DOCTRINE Established jurisprudence – compensation should be borne by the person who has been benefited
by the accession.

Art. 447. The owner of the land who makes thereon, personally or through another, plantings,
constructions or works with the materials of another, shall pay their value; and, if he acted in bad
faith, he shall also be obliged to the reparation of damages. The owner of the materials shall have
the right to remove them only in case he can do so without injury to the work constructed, or
without the plantings, constructions or works being destroyed. However, if the landowner acted in
bad faith, the owner of the materials may remove them in any event, with a right to be indemnified
for damages.
FACTS On October 1, 1956 to March 2, 1957 the Carried Lumber Company sold and delivered lumber and
construction materials to the Insular Farms Inc. which the latter used in the construction of the six
buildings at its compound in Bolinao, Pangasinan, of the total procurement price of P15,000.00,
the sum of P4,710.18 has not been paid. Consequently, the Company instituted a civil case to
recover the unpaid balance and the court sustained their claim.

The defendant sheriff levied the buildings constructed. The Pacific Farms, Inc. filed a suit against
the Carried Lumber Company and the sheriff asserting ownership over the levied buildings which it
had acquired from the Insular Farms by virtue of absolute sale executed on March 21, 1958.

Pacific prays that the judicial sale of the six buildings be declared null and void. The trial court
rendered judgment annulling the levy and the certificate of sale. However, it denied the plaintiff's
claim for actual and exemplary damages on the ground that it was not "prepared to find there was
gross negligence or bad faith on the part of any defendants"

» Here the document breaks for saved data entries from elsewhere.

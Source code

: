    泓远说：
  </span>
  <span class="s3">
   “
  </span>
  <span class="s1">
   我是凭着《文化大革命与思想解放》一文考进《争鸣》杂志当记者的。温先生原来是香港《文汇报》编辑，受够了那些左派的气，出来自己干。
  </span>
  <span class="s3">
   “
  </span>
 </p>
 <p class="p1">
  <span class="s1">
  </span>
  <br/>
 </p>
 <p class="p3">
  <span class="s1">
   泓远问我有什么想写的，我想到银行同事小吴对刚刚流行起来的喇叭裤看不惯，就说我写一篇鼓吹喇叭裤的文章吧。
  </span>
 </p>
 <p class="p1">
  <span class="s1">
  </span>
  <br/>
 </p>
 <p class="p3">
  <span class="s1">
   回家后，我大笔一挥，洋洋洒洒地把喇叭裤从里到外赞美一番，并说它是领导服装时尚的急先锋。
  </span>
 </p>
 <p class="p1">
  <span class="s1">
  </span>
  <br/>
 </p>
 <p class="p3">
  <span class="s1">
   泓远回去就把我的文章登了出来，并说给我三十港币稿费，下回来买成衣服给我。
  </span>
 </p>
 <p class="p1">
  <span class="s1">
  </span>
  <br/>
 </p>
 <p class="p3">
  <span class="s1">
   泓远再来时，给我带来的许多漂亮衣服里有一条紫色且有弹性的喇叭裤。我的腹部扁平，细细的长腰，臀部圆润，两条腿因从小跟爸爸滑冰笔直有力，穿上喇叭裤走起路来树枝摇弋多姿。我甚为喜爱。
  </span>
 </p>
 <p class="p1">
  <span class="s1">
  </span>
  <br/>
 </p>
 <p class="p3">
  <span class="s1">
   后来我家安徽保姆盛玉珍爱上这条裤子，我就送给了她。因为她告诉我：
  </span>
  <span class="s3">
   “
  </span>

ISSUE/S Whether or not the application by analogy of the rules of accession would suffice for a just
adjudication.
RULING/S Yes, it would suffice. Article 447 of the Civil Code contemplates a principal and an accessory: the
land being considered the principal, and the plantings, constructions or works, the accessory.
The owner of the land who in good faith whether personally or through another makes
constructions or works thereon, using materials belonging to somebody else, becomes the owner
of the said materials with the obligation however of paying for their value. On the other hand, the
owner of the materials is entitled to remove them, provided no substantial injury is caused to the
landowner. Otherwise, he has the right to reimbursement for the value of his materials.

Applying article 447 by analogy, the Court consider the buildings as the principal and the lumber
and construction materials that went into their construction as the accessory. Thus the appellee, if
it does own the six buildings, must bear the obligation to pay for the values of the said materials;
the appellant — which apparently has no desire to remove the materials, and, even if it were
minded to do so, cannot remove them without necessarily damaging the buildings the
corresponding right to recover the value of the unpaid lumber and construction materials.
A well established jurisprudence is the rule that compensation should be borne by the person who
has been benefited by the accession.